= ACTIVITY =
Look below for the lines from the one with "programma. Dal punto" to the one with "suoi operandi o, eventualmente, agli", and copy exactly those lines, both ends included.

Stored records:

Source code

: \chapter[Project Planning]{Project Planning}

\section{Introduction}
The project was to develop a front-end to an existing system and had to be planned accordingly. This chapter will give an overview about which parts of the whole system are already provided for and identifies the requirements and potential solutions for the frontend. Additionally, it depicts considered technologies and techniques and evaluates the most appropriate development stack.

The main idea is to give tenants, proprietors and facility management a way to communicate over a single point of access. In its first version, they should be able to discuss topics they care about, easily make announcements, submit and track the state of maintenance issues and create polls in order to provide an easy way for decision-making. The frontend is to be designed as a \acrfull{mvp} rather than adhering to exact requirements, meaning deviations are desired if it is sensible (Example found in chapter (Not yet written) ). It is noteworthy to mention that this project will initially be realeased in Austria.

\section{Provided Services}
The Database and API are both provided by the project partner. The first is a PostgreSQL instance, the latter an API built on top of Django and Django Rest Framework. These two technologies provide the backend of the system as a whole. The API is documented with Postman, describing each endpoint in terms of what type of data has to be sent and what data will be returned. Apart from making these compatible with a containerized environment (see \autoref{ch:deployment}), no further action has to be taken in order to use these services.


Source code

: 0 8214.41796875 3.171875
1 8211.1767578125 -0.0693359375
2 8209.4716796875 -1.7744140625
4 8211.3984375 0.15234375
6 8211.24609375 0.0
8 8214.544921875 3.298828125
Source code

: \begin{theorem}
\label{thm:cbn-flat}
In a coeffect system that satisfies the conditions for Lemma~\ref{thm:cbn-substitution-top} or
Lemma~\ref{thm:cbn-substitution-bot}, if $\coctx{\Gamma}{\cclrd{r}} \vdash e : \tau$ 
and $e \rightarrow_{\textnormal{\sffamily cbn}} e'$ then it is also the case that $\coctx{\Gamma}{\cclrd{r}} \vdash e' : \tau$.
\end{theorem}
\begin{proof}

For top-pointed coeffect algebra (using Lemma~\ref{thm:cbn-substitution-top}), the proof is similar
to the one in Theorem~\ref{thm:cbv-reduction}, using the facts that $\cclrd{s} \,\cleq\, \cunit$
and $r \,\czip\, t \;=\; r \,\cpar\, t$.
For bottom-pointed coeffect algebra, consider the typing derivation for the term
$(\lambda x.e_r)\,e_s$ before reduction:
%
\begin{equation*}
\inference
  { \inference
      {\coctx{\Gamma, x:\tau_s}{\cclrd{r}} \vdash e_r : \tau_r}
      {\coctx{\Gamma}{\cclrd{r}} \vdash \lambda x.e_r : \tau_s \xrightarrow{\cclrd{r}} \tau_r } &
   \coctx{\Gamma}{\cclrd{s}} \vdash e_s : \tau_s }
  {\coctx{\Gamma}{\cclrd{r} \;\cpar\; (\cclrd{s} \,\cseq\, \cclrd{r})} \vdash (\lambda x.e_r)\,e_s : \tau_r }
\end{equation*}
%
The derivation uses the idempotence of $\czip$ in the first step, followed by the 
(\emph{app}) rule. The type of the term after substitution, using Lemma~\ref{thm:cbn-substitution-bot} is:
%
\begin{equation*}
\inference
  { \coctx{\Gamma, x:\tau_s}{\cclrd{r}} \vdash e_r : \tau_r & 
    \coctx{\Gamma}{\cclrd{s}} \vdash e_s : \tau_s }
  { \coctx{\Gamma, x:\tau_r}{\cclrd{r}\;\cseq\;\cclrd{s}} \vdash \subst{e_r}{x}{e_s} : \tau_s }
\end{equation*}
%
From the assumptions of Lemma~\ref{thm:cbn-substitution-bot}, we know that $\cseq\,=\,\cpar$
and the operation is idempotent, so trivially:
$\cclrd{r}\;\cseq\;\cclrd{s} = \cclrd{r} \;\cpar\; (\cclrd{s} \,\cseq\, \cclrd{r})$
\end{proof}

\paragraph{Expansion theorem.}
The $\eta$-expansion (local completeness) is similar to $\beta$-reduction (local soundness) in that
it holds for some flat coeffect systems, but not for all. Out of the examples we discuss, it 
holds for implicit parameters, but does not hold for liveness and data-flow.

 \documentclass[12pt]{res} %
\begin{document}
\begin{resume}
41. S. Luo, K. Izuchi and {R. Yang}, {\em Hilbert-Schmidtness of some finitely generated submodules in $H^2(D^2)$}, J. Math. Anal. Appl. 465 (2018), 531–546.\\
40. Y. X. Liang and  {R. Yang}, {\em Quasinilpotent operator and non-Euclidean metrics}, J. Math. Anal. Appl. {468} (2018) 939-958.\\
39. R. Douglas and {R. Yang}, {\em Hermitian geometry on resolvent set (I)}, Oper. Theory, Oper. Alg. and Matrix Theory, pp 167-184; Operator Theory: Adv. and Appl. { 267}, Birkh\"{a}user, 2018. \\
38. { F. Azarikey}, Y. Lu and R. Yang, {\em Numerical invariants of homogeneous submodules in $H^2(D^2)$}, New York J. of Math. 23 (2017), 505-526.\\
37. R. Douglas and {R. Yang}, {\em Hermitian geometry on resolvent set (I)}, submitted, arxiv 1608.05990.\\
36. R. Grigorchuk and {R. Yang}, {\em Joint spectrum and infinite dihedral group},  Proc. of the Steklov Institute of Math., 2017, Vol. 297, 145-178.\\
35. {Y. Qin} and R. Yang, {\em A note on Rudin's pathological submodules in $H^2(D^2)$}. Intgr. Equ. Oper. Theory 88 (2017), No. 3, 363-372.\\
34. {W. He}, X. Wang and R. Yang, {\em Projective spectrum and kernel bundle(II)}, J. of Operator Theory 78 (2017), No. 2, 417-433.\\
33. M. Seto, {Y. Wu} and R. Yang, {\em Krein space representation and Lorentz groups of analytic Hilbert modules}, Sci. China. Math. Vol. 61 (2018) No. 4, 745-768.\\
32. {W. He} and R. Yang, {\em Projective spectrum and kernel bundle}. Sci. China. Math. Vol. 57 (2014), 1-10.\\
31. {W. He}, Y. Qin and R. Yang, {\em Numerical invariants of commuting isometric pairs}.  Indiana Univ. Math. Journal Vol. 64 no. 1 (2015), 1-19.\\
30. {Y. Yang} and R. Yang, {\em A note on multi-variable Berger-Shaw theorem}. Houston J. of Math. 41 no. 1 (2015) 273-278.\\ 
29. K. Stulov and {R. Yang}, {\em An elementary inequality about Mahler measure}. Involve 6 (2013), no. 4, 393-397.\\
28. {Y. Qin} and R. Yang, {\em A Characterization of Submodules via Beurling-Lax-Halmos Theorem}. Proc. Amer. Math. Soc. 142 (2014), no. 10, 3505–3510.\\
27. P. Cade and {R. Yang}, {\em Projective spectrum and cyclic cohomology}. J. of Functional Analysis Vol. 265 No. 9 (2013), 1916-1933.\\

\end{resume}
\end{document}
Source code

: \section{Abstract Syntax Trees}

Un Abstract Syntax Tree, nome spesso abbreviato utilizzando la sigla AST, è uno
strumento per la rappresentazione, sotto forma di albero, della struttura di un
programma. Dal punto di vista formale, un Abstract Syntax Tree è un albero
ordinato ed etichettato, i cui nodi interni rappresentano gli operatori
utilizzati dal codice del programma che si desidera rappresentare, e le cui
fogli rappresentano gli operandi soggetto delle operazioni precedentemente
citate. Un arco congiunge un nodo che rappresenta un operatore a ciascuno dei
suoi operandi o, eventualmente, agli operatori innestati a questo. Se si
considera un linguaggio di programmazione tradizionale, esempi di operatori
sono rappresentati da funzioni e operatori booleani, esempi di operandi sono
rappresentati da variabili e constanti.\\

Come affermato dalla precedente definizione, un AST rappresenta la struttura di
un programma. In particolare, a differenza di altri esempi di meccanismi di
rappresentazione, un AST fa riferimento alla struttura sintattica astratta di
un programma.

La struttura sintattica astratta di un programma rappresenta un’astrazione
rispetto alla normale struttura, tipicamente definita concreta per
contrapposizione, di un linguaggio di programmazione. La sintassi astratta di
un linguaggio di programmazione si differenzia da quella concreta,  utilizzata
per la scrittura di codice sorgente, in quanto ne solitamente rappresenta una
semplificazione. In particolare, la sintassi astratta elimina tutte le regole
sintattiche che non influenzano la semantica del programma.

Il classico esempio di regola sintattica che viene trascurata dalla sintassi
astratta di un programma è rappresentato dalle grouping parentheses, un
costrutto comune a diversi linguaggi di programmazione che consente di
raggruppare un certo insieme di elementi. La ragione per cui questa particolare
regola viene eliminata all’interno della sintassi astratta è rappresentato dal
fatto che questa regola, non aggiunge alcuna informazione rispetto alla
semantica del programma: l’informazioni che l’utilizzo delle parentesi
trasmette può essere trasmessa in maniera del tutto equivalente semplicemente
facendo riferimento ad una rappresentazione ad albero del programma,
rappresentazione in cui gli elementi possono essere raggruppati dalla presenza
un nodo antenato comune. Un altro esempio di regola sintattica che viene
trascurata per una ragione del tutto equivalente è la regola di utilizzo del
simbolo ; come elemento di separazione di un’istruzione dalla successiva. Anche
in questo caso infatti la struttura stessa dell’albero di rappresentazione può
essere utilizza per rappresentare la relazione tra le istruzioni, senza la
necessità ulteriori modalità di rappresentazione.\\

= SOLUTION FOR THIS TASK =
programma. Dal punto di vista formale, un Abstract Syntax Tree è un albero
ordinato ed etichettato, i cui nodi interni rappresentano gli operatori
utilizzati dal codice del programma che si desidera rappresentare, e le cui
fogli rappresentano gli operandi soggetto delle operazioni precedentemente
citate. Un arco congiunge un nodo che rappresenta un operatore a ciascuno dei
suoi operandi o, eventualmente, agli operatori innestati a questo. Se si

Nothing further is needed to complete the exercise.